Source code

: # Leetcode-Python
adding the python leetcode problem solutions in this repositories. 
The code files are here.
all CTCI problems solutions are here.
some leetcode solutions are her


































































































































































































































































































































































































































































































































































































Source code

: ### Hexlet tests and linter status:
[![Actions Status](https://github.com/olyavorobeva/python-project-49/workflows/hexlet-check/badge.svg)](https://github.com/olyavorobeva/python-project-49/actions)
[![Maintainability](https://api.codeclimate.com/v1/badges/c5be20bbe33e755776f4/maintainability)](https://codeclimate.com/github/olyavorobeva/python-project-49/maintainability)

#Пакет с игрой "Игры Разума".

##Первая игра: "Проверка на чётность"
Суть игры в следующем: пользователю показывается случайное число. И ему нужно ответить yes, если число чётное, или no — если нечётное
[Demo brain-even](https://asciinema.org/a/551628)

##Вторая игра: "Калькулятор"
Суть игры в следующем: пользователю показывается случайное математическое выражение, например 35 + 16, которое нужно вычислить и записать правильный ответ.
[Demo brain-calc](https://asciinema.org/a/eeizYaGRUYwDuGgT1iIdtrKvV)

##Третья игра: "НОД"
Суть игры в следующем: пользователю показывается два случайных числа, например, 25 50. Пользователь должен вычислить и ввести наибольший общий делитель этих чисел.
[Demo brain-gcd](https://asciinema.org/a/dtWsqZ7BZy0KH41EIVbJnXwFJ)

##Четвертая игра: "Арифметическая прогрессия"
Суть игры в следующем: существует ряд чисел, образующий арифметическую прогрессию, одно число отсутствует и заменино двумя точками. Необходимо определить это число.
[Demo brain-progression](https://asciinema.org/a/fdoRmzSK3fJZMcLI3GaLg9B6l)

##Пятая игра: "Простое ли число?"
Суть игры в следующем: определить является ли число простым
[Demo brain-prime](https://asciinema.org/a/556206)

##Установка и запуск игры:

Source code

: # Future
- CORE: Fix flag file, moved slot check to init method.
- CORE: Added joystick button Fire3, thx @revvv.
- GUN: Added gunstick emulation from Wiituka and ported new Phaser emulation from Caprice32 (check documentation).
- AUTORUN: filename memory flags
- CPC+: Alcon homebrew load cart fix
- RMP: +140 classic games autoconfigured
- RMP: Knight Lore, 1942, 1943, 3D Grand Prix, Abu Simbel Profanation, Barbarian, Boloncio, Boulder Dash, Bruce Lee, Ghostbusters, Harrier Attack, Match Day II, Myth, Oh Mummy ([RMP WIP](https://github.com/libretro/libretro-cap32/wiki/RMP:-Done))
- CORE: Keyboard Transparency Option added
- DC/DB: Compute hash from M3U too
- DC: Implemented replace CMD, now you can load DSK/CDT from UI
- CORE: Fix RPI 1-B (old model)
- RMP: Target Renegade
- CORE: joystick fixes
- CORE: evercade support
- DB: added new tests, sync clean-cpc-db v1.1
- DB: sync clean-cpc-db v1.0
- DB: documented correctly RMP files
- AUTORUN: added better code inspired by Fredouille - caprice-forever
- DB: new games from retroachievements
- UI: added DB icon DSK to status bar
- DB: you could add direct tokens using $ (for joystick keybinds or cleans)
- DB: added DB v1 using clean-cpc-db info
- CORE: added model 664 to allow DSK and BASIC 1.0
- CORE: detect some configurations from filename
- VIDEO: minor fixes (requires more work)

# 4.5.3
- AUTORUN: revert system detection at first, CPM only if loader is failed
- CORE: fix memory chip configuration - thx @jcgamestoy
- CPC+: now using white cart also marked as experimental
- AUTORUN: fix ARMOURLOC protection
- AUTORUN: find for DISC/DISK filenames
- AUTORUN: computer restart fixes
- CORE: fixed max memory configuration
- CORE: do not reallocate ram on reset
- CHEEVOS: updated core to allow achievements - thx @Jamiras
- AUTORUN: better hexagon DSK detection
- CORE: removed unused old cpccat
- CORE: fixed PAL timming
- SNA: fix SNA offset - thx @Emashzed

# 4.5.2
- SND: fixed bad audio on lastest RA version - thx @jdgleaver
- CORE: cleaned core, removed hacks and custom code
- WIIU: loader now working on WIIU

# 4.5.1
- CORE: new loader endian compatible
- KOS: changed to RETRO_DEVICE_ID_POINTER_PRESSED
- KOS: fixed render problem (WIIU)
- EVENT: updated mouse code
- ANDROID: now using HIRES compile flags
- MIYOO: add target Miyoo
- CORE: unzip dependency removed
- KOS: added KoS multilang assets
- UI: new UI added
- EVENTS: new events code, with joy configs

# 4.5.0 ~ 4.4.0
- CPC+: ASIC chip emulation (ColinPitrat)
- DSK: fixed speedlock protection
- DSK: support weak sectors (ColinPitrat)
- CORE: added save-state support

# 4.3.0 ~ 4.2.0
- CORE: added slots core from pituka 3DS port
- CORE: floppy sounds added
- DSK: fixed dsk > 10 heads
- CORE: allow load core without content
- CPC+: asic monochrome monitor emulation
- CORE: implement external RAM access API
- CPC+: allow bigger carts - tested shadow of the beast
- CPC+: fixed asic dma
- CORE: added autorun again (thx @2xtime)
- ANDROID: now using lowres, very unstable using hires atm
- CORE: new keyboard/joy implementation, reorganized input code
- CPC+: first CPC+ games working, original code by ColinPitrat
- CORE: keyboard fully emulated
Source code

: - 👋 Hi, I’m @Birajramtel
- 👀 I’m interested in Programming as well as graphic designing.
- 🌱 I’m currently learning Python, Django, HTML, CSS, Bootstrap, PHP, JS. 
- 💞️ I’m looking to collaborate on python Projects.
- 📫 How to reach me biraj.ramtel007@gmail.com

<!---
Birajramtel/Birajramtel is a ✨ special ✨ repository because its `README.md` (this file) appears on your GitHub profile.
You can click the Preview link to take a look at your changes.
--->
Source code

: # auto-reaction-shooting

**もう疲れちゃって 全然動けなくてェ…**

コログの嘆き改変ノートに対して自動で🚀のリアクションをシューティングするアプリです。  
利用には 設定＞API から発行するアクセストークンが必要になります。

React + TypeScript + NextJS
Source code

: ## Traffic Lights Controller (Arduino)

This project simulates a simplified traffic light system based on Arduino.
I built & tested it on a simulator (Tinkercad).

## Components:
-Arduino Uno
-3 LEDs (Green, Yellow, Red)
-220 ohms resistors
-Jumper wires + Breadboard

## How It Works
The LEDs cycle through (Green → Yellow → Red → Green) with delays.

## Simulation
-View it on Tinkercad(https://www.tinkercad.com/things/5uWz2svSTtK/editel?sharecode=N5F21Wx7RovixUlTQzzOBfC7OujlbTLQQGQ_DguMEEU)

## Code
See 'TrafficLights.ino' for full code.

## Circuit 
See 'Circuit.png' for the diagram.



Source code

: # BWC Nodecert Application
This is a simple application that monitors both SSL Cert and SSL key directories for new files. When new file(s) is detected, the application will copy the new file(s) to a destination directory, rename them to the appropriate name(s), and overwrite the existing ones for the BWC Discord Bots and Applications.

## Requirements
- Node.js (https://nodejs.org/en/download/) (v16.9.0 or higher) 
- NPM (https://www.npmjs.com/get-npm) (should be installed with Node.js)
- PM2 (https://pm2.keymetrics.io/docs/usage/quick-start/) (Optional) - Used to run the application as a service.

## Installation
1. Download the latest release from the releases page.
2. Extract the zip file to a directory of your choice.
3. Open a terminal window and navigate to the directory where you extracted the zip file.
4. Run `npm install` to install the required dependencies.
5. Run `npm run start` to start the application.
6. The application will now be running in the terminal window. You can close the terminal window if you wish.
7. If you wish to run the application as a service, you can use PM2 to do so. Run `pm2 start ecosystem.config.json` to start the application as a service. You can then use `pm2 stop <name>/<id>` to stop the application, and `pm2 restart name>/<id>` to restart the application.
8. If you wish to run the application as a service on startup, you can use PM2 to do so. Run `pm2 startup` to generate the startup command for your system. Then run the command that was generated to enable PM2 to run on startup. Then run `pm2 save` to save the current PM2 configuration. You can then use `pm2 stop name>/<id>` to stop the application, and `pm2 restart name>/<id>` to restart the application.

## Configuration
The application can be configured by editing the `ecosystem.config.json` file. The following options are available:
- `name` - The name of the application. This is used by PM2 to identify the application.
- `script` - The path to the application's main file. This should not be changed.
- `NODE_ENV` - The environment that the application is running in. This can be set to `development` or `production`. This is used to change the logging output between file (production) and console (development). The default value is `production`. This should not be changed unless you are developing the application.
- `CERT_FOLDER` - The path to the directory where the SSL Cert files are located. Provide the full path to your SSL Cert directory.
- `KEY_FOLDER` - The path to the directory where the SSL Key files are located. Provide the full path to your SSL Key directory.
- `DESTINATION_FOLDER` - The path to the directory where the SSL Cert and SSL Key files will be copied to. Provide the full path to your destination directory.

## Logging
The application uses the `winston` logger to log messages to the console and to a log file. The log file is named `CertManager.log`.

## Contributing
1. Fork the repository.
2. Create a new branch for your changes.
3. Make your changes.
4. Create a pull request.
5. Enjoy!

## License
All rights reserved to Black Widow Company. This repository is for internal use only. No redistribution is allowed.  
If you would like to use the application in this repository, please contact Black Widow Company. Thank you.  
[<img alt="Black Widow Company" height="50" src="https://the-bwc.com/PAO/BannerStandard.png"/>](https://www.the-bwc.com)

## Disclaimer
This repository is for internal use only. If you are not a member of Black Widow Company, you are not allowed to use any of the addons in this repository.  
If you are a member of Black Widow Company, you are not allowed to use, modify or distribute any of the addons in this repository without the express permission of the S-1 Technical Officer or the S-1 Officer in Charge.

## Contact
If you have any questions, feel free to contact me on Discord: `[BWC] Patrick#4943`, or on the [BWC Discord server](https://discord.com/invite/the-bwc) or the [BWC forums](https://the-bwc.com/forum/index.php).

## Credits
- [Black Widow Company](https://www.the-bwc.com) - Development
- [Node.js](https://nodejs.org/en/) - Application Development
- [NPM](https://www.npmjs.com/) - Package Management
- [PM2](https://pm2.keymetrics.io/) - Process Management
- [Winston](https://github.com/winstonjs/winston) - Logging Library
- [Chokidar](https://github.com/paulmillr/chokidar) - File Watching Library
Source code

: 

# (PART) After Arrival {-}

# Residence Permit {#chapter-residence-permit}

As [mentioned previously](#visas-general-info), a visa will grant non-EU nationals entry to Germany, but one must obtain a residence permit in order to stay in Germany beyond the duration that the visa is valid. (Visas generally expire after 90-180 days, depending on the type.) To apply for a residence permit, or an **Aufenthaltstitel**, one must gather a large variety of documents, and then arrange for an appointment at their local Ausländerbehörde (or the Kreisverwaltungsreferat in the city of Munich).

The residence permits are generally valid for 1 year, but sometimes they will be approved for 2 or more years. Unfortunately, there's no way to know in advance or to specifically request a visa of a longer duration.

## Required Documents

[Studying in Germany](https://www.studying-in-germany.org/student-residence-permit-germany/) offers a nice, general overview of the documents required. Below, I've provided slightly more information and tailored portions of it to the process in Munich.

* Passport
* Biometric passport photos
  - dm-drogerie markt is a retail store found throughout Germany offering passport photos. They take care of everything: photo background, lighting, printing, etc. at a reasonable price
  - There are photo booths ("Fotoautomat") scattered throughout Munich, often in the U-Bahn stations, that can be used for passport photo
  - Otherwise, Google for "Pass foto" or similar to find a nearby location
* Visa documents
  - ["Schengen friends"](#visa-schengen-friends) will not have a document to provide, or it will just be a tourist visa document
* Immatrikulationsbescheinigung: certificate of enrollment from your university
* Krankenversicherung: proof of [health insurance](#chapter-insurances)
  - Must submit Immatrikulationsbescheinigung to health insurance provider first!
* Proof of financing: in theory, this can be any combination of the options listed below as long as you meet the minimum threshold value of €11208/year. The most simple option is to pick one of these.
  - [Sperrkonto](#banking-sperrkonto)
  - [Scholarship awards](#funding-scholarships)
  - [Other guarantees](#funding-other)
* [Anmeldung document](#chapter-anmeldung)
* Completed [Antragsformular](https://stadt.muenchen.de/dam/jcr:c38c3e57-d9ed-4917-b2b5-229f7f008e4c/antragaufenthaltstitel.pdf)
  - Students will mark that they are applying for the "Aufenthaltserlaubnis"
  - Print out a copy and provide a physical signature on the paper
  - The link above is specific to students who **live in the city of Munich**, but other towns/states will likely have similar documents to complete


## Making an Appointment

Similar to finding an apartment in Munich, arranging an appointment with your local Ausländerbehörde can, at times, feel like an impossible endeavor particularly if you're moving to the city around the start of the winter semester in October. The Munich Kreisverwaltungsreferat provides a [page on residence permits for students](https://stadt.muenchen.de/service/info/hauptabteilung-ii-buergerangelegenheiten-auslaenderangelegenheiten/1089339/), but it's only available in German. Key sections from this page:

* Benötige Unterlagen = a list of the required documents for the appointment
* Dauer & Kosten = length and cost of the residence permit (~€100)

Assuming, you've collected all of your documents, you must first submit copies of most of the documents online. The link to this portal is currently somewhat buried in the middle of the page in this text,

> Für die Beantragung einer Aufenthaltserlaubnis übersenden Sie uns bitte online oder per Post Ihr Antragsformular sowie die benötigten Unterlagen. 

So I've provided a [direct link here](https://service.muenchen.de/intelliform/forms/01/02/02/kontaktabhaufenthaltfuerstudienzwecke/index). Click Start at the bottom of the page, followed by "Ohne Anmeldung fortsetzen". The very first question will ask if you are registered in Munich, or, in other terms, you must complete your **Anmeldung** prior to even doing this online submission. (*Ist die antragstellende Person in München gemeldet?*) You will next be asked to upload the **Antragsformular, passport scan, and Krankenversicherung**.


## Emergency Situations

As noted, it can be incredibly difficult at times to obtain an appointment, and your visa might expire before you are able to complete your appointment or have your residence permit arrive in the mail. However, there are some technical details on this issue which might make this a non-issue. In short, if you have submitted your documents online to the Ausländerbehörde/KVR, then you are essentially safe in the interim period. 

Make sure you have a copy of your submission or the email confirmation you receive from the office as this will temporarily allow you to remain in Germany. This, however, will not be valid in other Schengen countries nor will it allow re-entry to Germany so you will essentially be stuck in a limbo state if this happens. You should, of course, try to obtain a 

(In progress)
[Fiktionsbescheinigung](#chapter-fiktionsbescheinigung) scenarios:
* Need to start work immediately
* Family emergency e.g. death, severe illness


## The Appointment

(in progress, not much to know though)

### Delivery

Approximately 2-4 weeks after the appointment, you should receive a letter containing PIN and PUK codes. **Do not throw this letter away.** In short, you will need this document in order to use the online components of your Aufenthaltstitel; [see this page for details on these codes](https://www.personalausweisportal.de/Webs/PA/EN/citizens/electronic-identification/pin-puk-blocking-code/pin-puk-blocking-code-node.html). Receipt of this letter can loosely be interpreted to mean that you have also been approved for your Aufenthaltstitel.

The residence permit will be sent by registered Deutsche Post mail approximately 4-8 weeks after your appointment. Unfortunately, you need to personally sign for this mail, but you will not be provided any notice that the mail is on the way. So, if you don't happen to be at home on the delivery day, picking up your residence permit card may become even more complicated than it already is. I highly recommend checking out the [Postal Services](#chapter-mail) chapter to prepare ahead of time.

-------

■ **Directions for this task**
Lines with the word "details": copy each one from the data above.

■ **Answer to the exercise**
As noted, it can be incredibly difficult at times to obtain an appointment, and your visa might expire before you are able to complete your appointment or have your residence permit arrive in the mail. However, there are some technical details on this issue which might make this a non-issue. In short, if you have submitted your documents online to the Ausländerbehörde/KVR, then you are essentially safe in the interim period. 
Approximately 2-4 weeks after the appointment, you should receive a letter containing PIN and PUK codes. **Do not throw this letter away.** In short, you will need this document in order to use the online components of your Aufenthaltstitel; [see this page for details on these codes](https://www.personalausweisportal.de/Webs/PA/EN/citizens/electronic-identification/pin-puk-blocking-code/pin-puk-blocking-code-node.html). Receipt of this letter can loosely be interpreted to mean that you have also been approved for your Aufenthaltstitel.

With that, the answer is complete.